This has been discussed before, but no formal decisions were made on the
matter. We need the ability to support non-ASCII character sets in
Wireshark, in particular Unicode.
I know of at least two bugs off the top of my head that would be fixed
by adding Unicode support in Wireshark (1827 & 1867). Another bug,
#1372, is titled "Wireshark doesn't support non-ASCII strings well" and
refers to the UTF-16 nature of some Windows file sharing protocol
traffic. In that bug's case, our fake Unicode functions are mangling
the actual UTF-16 characters. Guy wrote a detailed comment on that bug
on Feb '07 on one method we could use to handle arbitrary character
sets.
After some thought and research, I think it would be best to convert all
strings into UTF-8 once read in from disk/network/user and keep them in
UTF-8 all the way to display in GTK. Pango writes strings for GTK and
uses UTF-8, so GTK in turn uses UTF-8. In fact, Pango blows up if you
don't pas it a UTF-8 compatible string. We're only getting by now
because UTF-8 and standard ASCII are compatible.

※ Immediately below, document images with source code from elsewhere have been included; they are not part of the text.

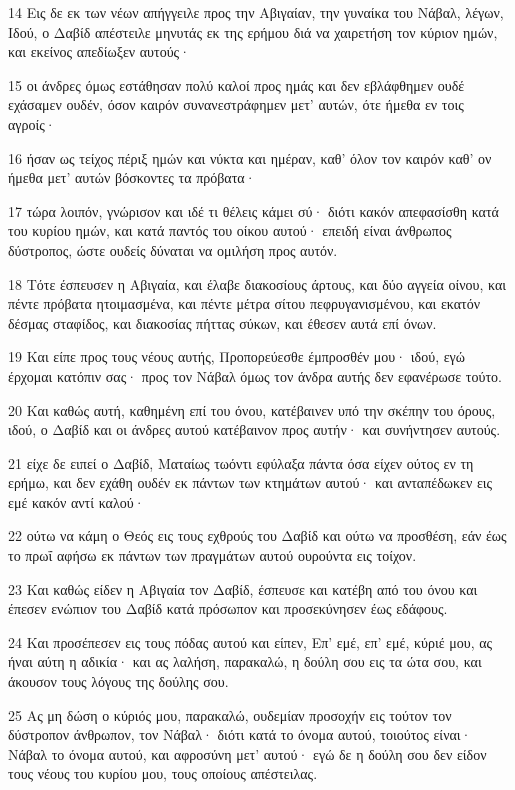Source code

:\par 14 Εις δε εκ των νέων απήγγειλε προς την Αβιγαίαν, την γυναίκα του Νάβαλ, λέγων, Ιδού, ο Δαβίδ απέστειλε μηνυτάς εκ της ερήμου διά να χαιρετήση τον κύριον ημών, και εκείνος απεδίωξεν αυτούς·
\par 15 οι άνδρες όμως εστάθησαν πολύ καλοί προς ημάς και δεν εβλάφθημεν ουδέ εχάσαμεν ουδέν, όσον καιρόν συνανεστράφημεν μετ' αυτών, ότε ήμεθα εν τοις αγροίς·
\par 16 ήσαν ως τείχος πέριξ ημών και νύκτα και ημέραν, καθ' όλον τον καιρόν καθ' ον ήμεθα μετ' αυτών βόσκοντες τα πρόβατα·
\par 17 τώρα λοιπόν, γνώρισον και ιδέ τι θέλεις κάμει σύ· διότι κακόν απεφασίσθη κατά του κυρίου ημών, και κατά παντός του οίκου αυτού· επειδή είναι άνθρωπος δύστροπος, ώστε ουδείς δύναται να ομιλήση προς αυτόν.
\par 18 Τότε έσπευσεν η Αβιγαία, και έλαβε διακοσίους άρτους, και δύο αγγεία οίνου, και πέντε πρόβατα ητοιμασμένα, και πέντε μέτρα σίτου πεφρυγανισμένου, και εκατόν δέσμας σταφίδος, και διακοσίας πήττας σύκων, και έθεσεν αυτά επί όνων.
\par 19 Και είπε προς τους νέους αυτής, Προπορεύεσθε έμπροσθέν μου· ιδού, εγώ έρχομαι κατόπιν σας· προς τον Νάβαλ όμως τον άνδρα αυτής δεν εφανέρωσε τούτο.
\par 20 Και καθώς αυτή, καθημένη επί του όνου, κατέβαινεν υπό την σκέπην του όρους, ιδού, ο Δαβίδ και οι άνδρες αυτού κατέβαινον προς αυτήν· και συνήντησεν αυτούς.
\par 21 είχε δε ειπεί ο Δαβίδ, Ματαίως τωόντι εφύλαξα πάντα όσα είχεν ούτος εν τη ερήμω, και δεν εχάθη ουδέν εκ πάντων των κτημάτων αυτού· και ανταπέδωκεν εις εμέ κακόν αντί καλού·
\par 22 ούτω να κάμη ο Θεός εις τους εχθρούς του Δαβίδ και ούτω να προσθέση, εάν έως το πρωΐ αφήσω εκ πάντων των πραγμάτων αυτού ουρούντα εις τοίχον.
\par 23 Και καθώς είδεν η Αβιγαία τον Δαβίδ, έσπευσε και κατέβη από του όνου και έπεσεν ενώπιον του Δαβίδ κατά πρόσωπον και προσεκύνησεν έως εδάφους.
\par 24 Και προσέπεσεν εις τους πόδας αυτού και είπεν, Επ' εμέ, επ' εμέ, κύριέ μου, ας ήναι αύτη η αδικία· και ας λαλήση, παρακαλώ, η δούλη σου εις τα ώτα σου, και άκουσον τους λόγους της δούλης σου.
\par 25 Ας μη δώση ο κύριός μου, παρακαλώ, ουδεμίαν προσοχήν εις τούτον τον δύστροπον άνθρωπον, τον Νάβαλ· διότι κατά το όνομα αυτού, τοιούτος είναι· Νάβαλ το όνομα αυτού, και αφροσύνη μετ' αυτού· εγώ δε η δούλη σου δεν είδον τους νέους του κυρίου μου, τους οποίους απέστειλας.
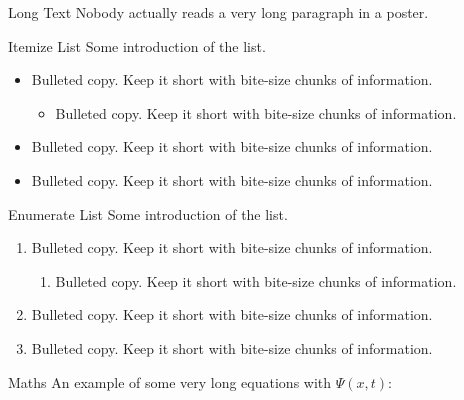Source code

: \documentclass{purdue-poster}
\title{\VERYHuge{A Purdue \LaTeX\ Poster Template}}
\author{\Large{A Purdue Student\texorpdfstring{\textsuperscript{1}}{}, A Duepur Student\texorpdfstring{\textsuperscript{2}}{}}}
\institute
{Purdue University\texorpdfstring{\textsuperscript{1}}{}, Duepur University\texorpdfstring{\textsuperscript{2}},\\
Accepted for Overleaf Template}
\date{\today}
\begin{document}
\begin{frame}{}
    \begin{columns}[c]
    \begin{column}{.45\linewidth}
    \begin{block}{\large Long Text}
        Nobody actually reads a very long paragraph in a poster.

        \bigskip

        \lipsum[2]

        \lipsum[2]
    \end{block}

    \begin{block}{Itemize List}
        Some introduction of the list.
        \begin{itemize}
            \item Bulleted copy. Keep it short with bite-size chunks of information.
            \begin{itemize}
                \item Bulleted copy. Keep it short with bite-size chunks of information.
            \end{itemize}
            \item Bulleted copy. Keep it short with bite-size chunks of information.
            \item Bulleted copy. Keep it short with bite-size chunks of information.
        \end{itemize}
    \end{block}

    \begin{block}{Enumerate List}
        Some introduction of the list.
        \begin{enumerate}
            \item Bulleted copy. Keep it short with bite-size chunks of information.
            \begin{enumerate}
                \item Bulleted copy. Keep it short with bite-size chunks of information.
            \end{enumerate}
            \item Bulleted copy. Keep it short with bite-size chunks of information.
            \item Bulleted copy. Keep it short with bite-size chunks of information.
        \end{enumerate}
    \end{block}

    \begin{block}{Maths}
        An example of some very long equations with $\Psi (x,t)$:
        

\end{block}
\end{column}
\end{columns}
\end{frame}
\end{document}
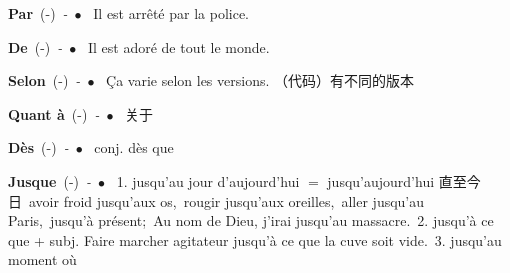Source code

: \documentclass[10pt,a4paper,twoside]{article} %
\newcommand{\entry}[4]{\textbf{#1}\ {(#2)}\ \textit{#3}\ $\bullet$\ {#4}} %
\begin{document}
\begin{CJK*}{UTF8}{gkai}
\begin{multicols}{2}

\entry{Par}{-}{-}
{
Il est arrêté par la police.
}

\entry{De}{-}{-}
{
Il est adoré de tout le monde.
}

\entry{Selon}{-}{-}
{
Ça varie selon les versions. （代码）有不同的版本
}

\entry{Quant à}{-}{-}
{
关于
}

\entry{Dès}{-}{-}
{
conj. dès que 
}

\entry{Jusque}{-}{-}
{
1. jusqu'au jour d'aujourd'hui $=$ jusqu'aujourd'hui 直至今日\ 
avoir froid jusqu'aux os,\ rougir jusqu'aux oreilles,\ aller jusqu'au Paris,\ jusqu'à présent;\
Au nom de Dieu, j'irai jusqu'au massacre.\ 
2. jusqu'à ce que + subj. Faire marcher agitateur jusqu'à ce que la cuve soit vide.\ 
3. jusqu'au moment o\`u
}

\end{multicols}

\end{CJK*}
\end{document}
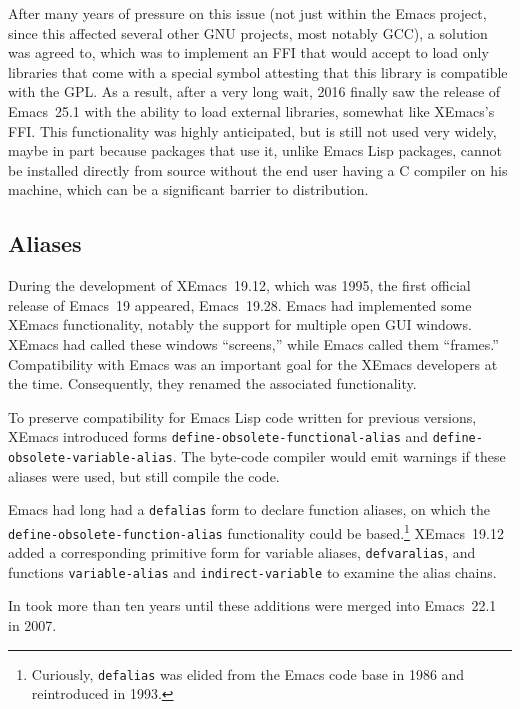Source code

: \documentclass[format=acmsmall,screen]{acmart}
\newcommand \Elisp {Emacs Lisp}
\begin{document}
After many years of pressure on this issue (not just within the Emacs
project, since this affected several other GNU projects, most notably GCC),
a solution was agreed to, which was to implement an FFI that would accept to
load only libraries that come with a special symbol attesting that this
library is compatible with the GPL.  As a result, after a very long wait,
2016 finally saw the release of Emacs~25.1 with the ability to load external
libraries, somewhat like XEmacs's FFI.  This functionality was highly
anticipated, but is still not used very widely, maybe in part because
packages that use it, unlike Emacs Lisp packages, cannot be installed
directly from source without the end user having a C compiler on
his machine, which can be a significant barrier to distribution.

\subsection{Aliases}

During the development of XEmacs~19.12, which was 1995, the first
official release of Emacs~19 appeared, Emacs~19.28.  Emacs had
implemented some XEmacs functionality, notably the support for
multiple open GUI windows.  XEmacs had called these windows
``screens,'' while Emacs called them ``frames.''  Compatibility with
Emacs was an important goal for the XEmacs developers at the time.
Consequently, they renamed the associated functionality.

To preserve compatibility for \Elisp{} code written for previous
versions, XEmacs introduced forms
\texttt{define-obsolete-functional-alias} and
\texttt{define-obsolete-variable-alias}.  The byte-code compiler would
emit warnings if these aliases were used, but still compile the code.

Emacs had long had a \texttt{defalias} form to declare function
aliases, on which the \texttt{define-\linebreak[0]obsolete-\linebreak[0]function-\linebreak[0]alias}
functionality could be based.\footnote{Curiously, \texttt{defalias}
  was elided from the Emacs code base in 1986 and reintroduced in
  1993.}  XEmacs~19.12 added a corresponding primitive form for variable
aliases, \texttt{defvaralias}, and functions \texttt{variable-alias}
and \texttt{indirect-variable} to examine the alias chains.

In took more than ten years until these additions were merged into Emacs~22.1 in 2007.
\end{document}
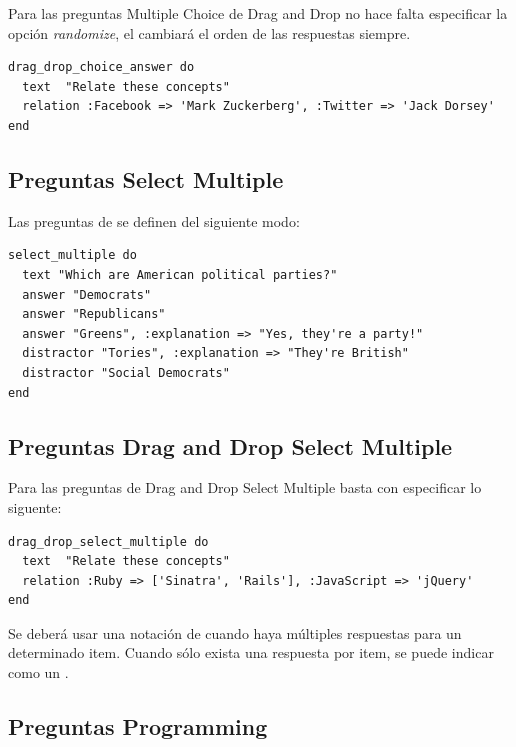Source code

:Para las preguntas Multiple Choice de Drag and Drop no hace falta especificar la opci\'on \textit{randomize}, el  cambiar\'a el orden de las 
respuestas siempre.
\begin{lstlisting}
drag_drop_choice_answer do
  text  "Relate these concepts"
  relation :Facebook => 'Mark Zuckerberg', :Twitter => 'Jack Dorsey'
end
\end{lstlisting}

\subsection{Preguntas Select Multiple}
\label{subsec:Apendice2.6}

Las preguntas de  se definen del siguiente modo:
\begin{lstlisting}
select_multiple do
  text "Which are American political parties?"
  answer "Democrats"
  answer "Republicans"
  answer "Greens", :explanation => "Yes, they're a party!"
  distractor "Tories", :explanation => "They're British"
  distractor "Social Democrats"
end
\end{lstlisting}

\subsection{Preguntas Drag and Drop Select Multiple}
\label{subsec:Apendice2.7}

Para las preguntas de Drag and Drop Select Multiple basta con especificar lo siguente:
\begin{lstlisting}
drag_drop_select_multiple do
  text  "Relate these concepts"
  relation :Ruby => ['Sinatra', 'Rails'], :JavaScript => 'jQuery'
end
\end{lstlisting}

Se deber\'a usar una notaci\'on de  cuando haya m\'ultiples respuestas para un determinado item. Cuando s\'olo exista una respuesta por item,
se puede indicar como un .

\subsection{Preguntas Programming}
\label{subsec:Apendice2.8}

I would like to start implementing some Unicode support in Wireshark,
but we need to have a consensus first on going this way and how we're
going to tackle it. It should be possible to do it incrementally
without causing any problems.
The GLib documentation on Unicode support is here:
http://library.gnome.org/devel/glib/unstable/glib-Unicode-Manipulation.html
It offers unichar characters that are always 4 bytes long. Those would
be wasteful. It then goes on to describe many UTF8 handling functions
that use a typical gchar/char string since multi-byte characters are
handled in UTF-8 by using as many bytes as needed to represent the
character (1, 2, 3 or 4).
Thoughts? Concerns?
Steve